Task goal | Return each line of the entries that holds the string "article".
━━ Data shown ━━
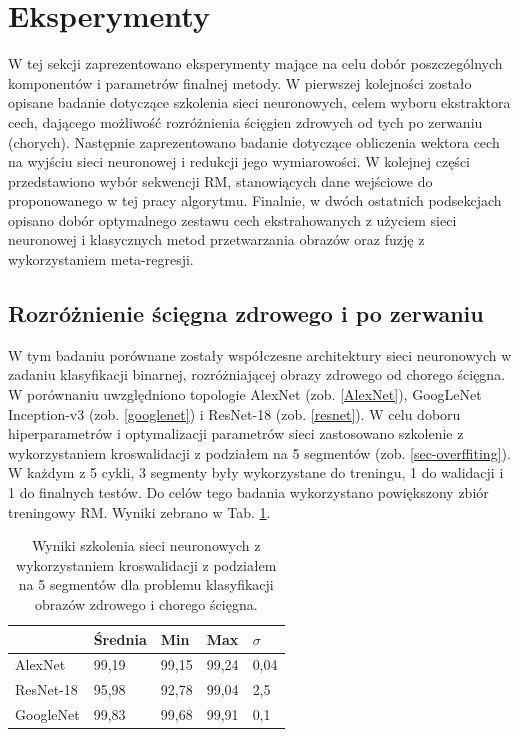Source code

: \section{Eksperymenty}

W tej sekcji zaprezentowano eksperymenty mające na celu dobór poszczególnych komponentów i parametrów finalnej metody. W pierwszej kolejności zostało opisane badanie dotyczące szkolenia sieci neuronowych, celem wyboru ekstraktora cech, dającego możliwość rozróżnienia ścięgien zdrowych od tych po zerwaniu (chorych). Następnie zaprezentowano badanie dotyczące obliczenia wektora cech na wyjściu sieci neuronowej i redukcji jego wymiarowości. W kolejnej części przedstawiono wybór sekwencji RM, stanowiących dane wejściowe do proponowanego w tej pracy algorytmu. Finalnie, w dwóch ostatnich podsekcjach opisano dobór optymalnego zestawu cech ekstrahowanych z użyciem sieci neuronowej i klasycznych metod przetwarzania obrazów oraz fuzję z wykorzystaniem meta-regresji.  


\subsection{Rozróżnienie ścięgna zdrowego i po zerwaniu}
\label{binaryMRI}
W tym badaniu porównane zostały współczesne architektury sieci neuronowych w zadaniu klasyfikacji binarnej, rozróżniającej obrazy zdrowego od chorego ścięgna. W porównaniu uwzględniono topologie AlexNet (zob. \ref{AlexNet}), GoogLeNet Inception-v3 (zob. \ref{googlenet}) i ResNet-18 (zob. \ref{resnet}). W celu doboru hiperparametrów i optymalizacji parametrów sieci zastosowano szkolenie z wykorzystaniem kroswalidacji z podziałem na 5 segmentów (zob. \ref{sec-overffiting}). W każdym z 5 cykli, 3 segmenty były wykorzystane do treningu, 1 do walidacji i 1 do finalnych testów. Do celów tego badania wykorzystano powiększony zbiór treningowy RM. Wyniki zebrano w Tab. \ref{tab:binary-cross-validation}.
\renewcommand{\arraystretch}{1.2}
\begin{table}[h!]
	\setlength{\tabcolsep}{14pt}
	\centering
	\caption{Wyniki szkolenia sieci neuronowych z wykorzystaniem kroswalidacji z podziałem na 5 segmentów dla problemu klasyfikacji obrazów zdrowego i chorego ścięgna.}
	\label{tab:binary-cross-validation}
	\begin{tabular}{l | l | l | l | l }
		 & Średnia & Min   & Max   & $\sigma$   \\ \hline \hline
		AlexNet   & 99,19 & 99,15 & 99,24 & 0,04 \\ \hline
		ResNet-18 & 95,98 & 92,78 & 99,04 & 2,5  \\ \hline
		GoogleNet & 99,83 & 99,68 & 99,91 & 0,1  \\ \hline
	\end{tabular}
\end{table}
\renewcommand{\arraystretch}{1}

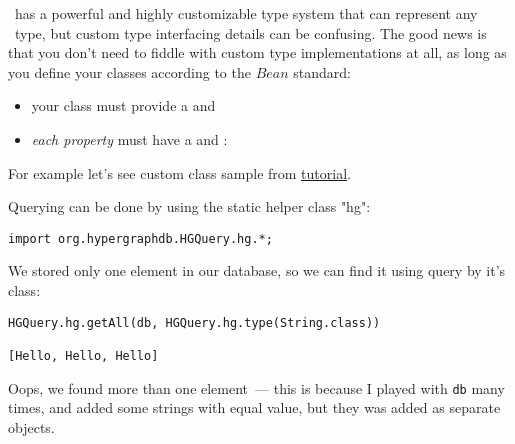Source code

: 
\hgdb\ has a powerful and highly customizable type system that can represent any
\java\ type, but custom type interfacing details can be confusing. The good news
is that you don't need to fiddle with custom type implementations at all,
as long as you define your classes according to the \java$Bean$ standard:
\begin{itemize}[nosep]
\item your class must provide a  and
\item \emph{each property} must have a  and :
\end{itemize}

For example let's see custom class sample from
\href{https://github.com/hypergraphdb/hypergraphdb/wiki/GettingStarted}{tutorial}.

\clearpage
{}

Querying can be done by using the static helper class "hg":
\begin{verbatim}
import org.hypergraphdb.HGQuery.hg.*;
\end{verbatim}

We stored only one element in our database, so we can find it using query by
it's class:
\begin{verbatim}
HGQuery.hg.getAll(db, HGQuery.hg.type(String.class))

[Hello, Hello, Hello]
\end{verbatim}

Oops, we found more than one element\ --- this is because I played with
\verb$db$ many times, and added some strings with equal value, but they was
added as separate objects.

\secup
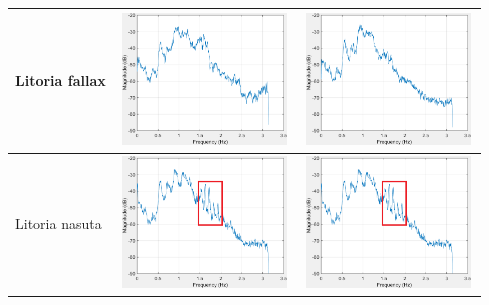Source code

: \begin{table}[htb!]
{\begin{tabular}{lll}
Litoria fallax              & \begin{minipage}{.3\textwidth} \includegraphics[width=45mm, height=35mm]{image/4_signal.png}  \end{minipage}                             &                                               \begin{minipage}{.3\textwidth} \includegraphics[width=45mm, height=35mm]{image/4_noise.png}  \end{minipage} \\ \hline
Litoria nasuta              &   \begin{minipage}{.3\textwidth} \includegraphics[width=45mm, height=35mm]{image/5_signal.png}  \end{minipage}                           &                                               \begin{minipage}{.3\textwidth} \includegraphics[width=45mm, height=35mm]{image/5_signal.png}  \end{minipage} \\ \hline
\end{tabular}
}
\end{table}


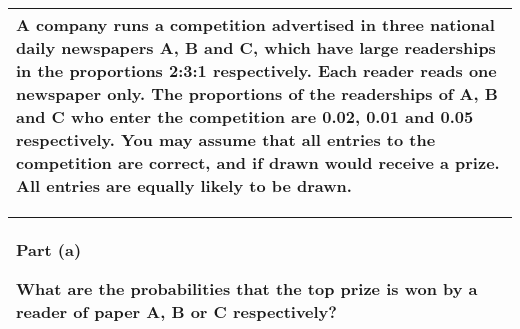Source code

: \documentclass[a4paper,12pt]{article}
\begin{document}






\begin{table}[ht!]

     \centering

     \begin{tabular}{|p{15cm}|}

     \hline        
A company runs a competition advertised in three national daily newspapers A, B and
C, which have large readerships in the proportions 2:3:1 respectively. Each reader
reads one newspaper only. The proportions of the readerships of A, B and C who enter
the competition are 0.02, 0.01 and 0.05 respectively. You may assume that all entries
to the competition are correct, and if drawn would receive a prize. All entries are
equally likely to be drawn.

\\ \hline

      \end{tabular}

    \end{table}

    


\begin{table}[ht!]

     \centering

     \begin{tabular}{|p{15cm}|}

     \hline        

\noindent \textbf{Part (a)}

\noindent What are the probabilities that the top prize is won by a reader of paper A, B or C
respectively?


\\ \hline

      \end{tabular}

    \end{table}
\end{document}
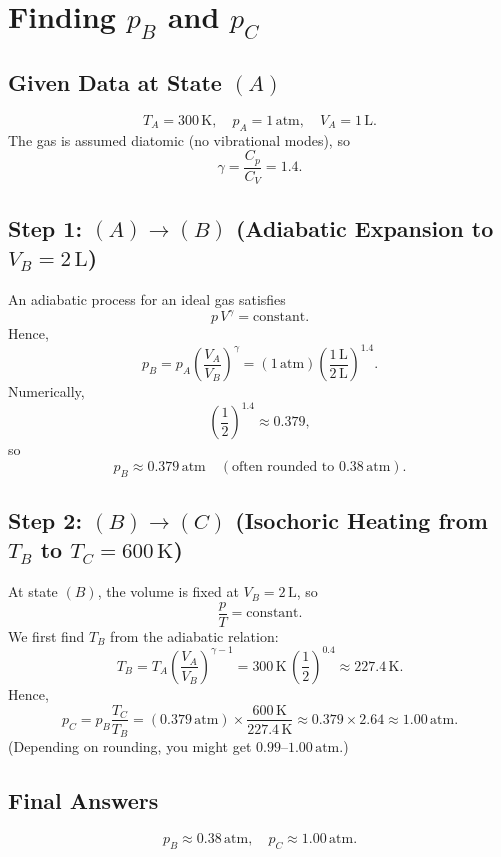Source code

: \documentclass[12pt]{article}
\theoremstyle{definition} %
\theoremstyle{plain} %
\begin{document}
  \section*{Finding $p_B$ and $p_C$}

  \subsection*{Given Data at State $(A)$}
  
  \[
  T_A = 300\,\mathrm{K}, 
  \quad
  p_A = 1\,\mathrm{atm}, 
  \quad
  V_A = 1\,\mathrm{L}.
  \]
  The gas is assumed diatomic (no vibrational modes), so 
  \[
  \gamma = \frac{C_p}{C_V} = 1.4.
  \]
  
  \subsection*{Step 1: $(A)\to(B)$ (Adiabatic Expansion to $V_B=2\,\mathrm{L}$)}
  
  An adiabatic process for an ideal gas satisfies 
  \[
  p\,V^\gamma = \text{constant}.
  \]
  Hence,
  \[
  p_B = p_A \left(\frac{V_A}{V_B}\right)^\gamma 
       = (1\,\mathrm{atm})
         \left(\frac{1\,\mathrm{L}}{2\,\mathrm{L}}\right)^{1.4}.
  \]
  Numerically,
  \[
  \left(\frac{1}{2}\right)^{1.4} 
  \approx 0.379,
  \]
  so
  \[
  p_B \approx 0.379\,\mathrm{atm}
  \quad
  (\text{often rounded to }0.38\,\mathrm{atm}).
  \]
  
  \subsection*{Step 2: $(B)\to(C)$ (Isochoric Heating from $T_B$ to $T_C = 600\,\mathrm{K}$)}
  
  At state $(B)$, the volume is fixed at $V_B = 2\,\mathrm{L}$, so 
  \[
  \frac{p}{T} = \text{constant}.
  \]
  We first find $T_B$ from the adiabatic relation:
  \[
  T_B = T_A 
        \left(\frac{V_A}{V_B}\right)^{\gamma-1}
      = 300\,\mathrm{K}\,\left(\frac{1}{2}\right)^{0.4}
      \approx 227.4\,\mathrm{K}.
  \]
  Hence,
  \[
  p_C = p_B \frac{T_C}{T_B}
      = (0.379\,\mathrm{atm}) \times 
        \frac{600\,\mathrm{K}}{227.4\,\mathrm{K}}
      \approx 0.379 \times 2.64
      \approx 1.00\,\mathrm{atm}.
  \]
  (Depending on rounding, you might get $0.99$--$1.00\,\mathrm{atm}$.)
  
  \subsection*{Final Answers}
  \[
  \boxed{p_B \approx 0.38\,\mathrm{atm}, 
  \quad
  p_C \approx 1.00\,\mathrm{atm}.}
  \]
    
\end{document}
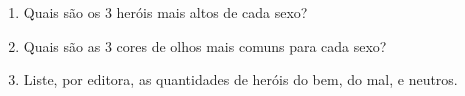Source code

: \documentclass[
  11pt]{report}
\begin{document}
\begin{enumerate}

\item
  Quais são os $3$ heróis mais altos de cada sexo?

\item
  Quais são as $3$ cores de olhos mais comuns para cada sexo?

\item
  Liste, por editora, as quantidades de heróis do bem, do mal, e neutros.


\end{enumerate}
\end{document}
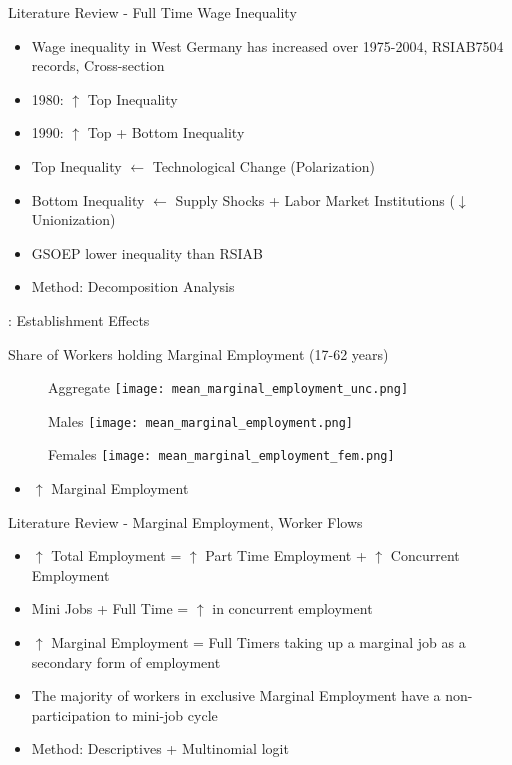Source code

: \documentclass[hyperref={bookmarks=false}]{beamer}
\let\oldcite=\cite
\renewcommand{\cite}[1]{\textcolor[rgb]{.0,.2,.7}{\oldcite{#1}}}
\begin{document}
\begin{frame}{Literature Review - Full Time Wage Inequality}
\cite{DuLuSc09}
\begin{itemize}
\setlength{\itemsep}{0.5 cm}
\item Wage inequality in West Germany has increased over
1975-2004, RSIAB7504 records, Cross-section
\item 1980: $\uparrow$ Top Inequality
\item 1990: $\uparrow$ Top + Bottom Inequality
\item Top Inequality $\leftarrow$ Technological Change (Polarization)
\item Bottom Inequality $\leftarrow$ Supply Shocks + Labor Market Institutions ($\downarrow$ Unionization)
\item GSOEP lower inequality than RSIAB
\item Method: Decomposition Analysis
\end{itemize}
\cite{CaHeKl13}: Establishment Effects
\end{frame}


\begin{frame}{Share of Workers holding Marginal Employment (17-62 years) }
\begin{figure}[!t]
\centering
\begin{minipage}[b]{0.32\textwidth}{Aggregate}
\centering
\texttt{[image: mean\_marginal\_employment\_unc.png]}
\end{minipage}
\begin{minipage}[b]{0.32\textwidth}{Males}
\centering
\texttt{[image: mean\_marginal\_employment.png]}
\end{minipage}
\begin{minipage}[b]{0.32\textwidth}{Females}
\centering
\texttt{[image: mean\_marginal\_employment\_fem.png]}
\end{minipage}
\end{figure}
\begin{itemize}
\setlength{\itemsep}{0.7 cm}
\item $\uparrow$ Marginal Employment
\end{itemize}
\cite{Galasi16}
\end{frame}

\begin{frame}{Literature Review - Marginal Employment, Worker Flows}
\cite{CarriTuRo15}
\begin{itemize}
\setlength{\itemsep}{0.5 cm}
\item $\uparrow$ Total Employment = $\uparrow$ Part Time Employment + $\uparrow$ Concurrent Employment 
\item Mini Jobs + Full Time = $\uparrow$ in concurrent employment
\item $\uparrow$ Marginal Employment = Full Timers taking up a marginal job as a secondary form of employment
\item The majority of workers in exclusive Marginal Employment have a non-participation to mini-job cycle
\item Method: Descriptives + Multinomial logit
\end{itemize}
\end{frame}
\end{document}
━━━
Response box |
: \documentclass[a4paper,12pt]{article}
: \documentclass[12pt]{article}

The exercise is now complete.